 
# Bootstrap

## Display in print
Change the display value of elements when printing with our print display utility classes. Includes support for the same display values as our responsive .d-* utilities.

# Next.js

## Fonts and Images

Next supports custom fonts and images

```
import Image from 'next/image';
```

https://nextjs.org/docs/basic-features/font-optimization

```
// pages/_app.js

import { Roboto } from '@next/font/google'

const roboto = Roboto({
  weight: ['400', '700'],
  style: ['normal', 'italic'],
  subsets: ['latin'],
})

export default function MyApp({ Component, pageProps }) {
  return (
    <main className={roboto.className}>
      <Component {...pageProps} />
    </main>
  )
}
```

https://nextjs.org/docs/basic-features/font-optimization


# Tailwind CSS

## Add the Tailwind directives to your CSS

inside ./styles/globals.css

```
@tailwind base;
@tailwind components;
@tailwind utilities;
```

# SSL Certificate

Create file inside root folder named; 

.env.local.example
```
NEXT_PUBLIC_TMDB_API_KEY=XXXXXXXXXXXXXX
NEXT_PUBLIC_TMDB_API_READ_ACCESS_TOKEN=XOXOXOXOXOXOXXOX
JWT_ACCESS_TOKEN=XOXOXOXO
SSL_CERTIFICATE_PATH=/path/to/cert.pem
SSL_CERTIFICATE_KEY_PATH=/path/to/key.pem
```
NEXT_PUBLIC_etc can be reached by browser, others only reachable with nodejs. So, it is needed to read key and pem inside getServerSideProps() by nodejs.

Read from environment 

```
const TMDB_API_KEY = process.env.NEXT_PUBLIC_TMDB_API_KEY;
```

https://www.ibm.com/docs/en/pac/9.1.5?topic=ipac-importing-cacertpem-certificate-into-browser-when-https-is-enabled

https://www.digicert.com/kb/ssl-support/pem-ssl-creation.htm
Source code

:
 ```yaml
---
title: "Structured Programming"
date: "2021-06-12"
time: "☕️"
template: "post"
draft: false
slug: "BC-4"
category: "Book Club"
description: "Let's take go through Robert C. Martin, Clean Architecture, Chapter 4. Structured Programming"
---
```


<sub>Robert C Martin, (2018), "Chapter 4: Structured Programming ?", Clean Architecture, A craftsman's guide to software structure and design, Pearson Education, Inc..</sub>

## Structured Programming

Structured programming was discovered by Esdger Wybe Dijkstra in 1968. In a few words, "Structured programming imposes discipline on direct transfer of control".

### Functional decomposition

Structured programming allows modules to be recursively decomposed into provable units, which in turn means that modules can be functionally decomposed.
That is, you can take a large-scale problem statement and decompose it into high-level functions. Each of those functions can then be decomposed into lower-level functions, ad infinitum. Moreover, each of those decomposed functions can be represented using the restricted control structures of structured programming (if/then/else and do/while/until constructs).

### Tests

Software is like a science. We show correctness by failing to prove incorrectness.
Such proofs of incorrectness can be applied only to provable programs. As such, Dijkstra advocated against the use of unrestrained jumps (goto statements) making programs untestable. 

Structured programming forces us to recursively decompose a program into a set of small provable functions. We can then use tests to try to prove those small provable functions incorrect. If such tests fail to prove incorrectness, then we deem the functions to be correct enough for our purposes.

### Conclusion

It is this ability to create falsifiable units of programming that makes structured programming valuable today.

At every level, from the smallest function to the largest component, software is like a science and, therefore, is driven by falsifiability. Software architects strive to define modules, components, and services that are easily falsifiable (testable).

++++++++++++++++++++

#### PROBLEM DETAILS:
From the line with "It is this ability" to the final line of the entries above, return every line exactly as written.

#### TASK ANSWER:
It is this ability to create falsifiable units of programming that makes structured programming valuable today.

At every level, from the smallest function to the largest component, software is like a science and, therefore, is driven by falsifiability. Software architects strive to define modules, components, and services that are easily falsifiable (testable).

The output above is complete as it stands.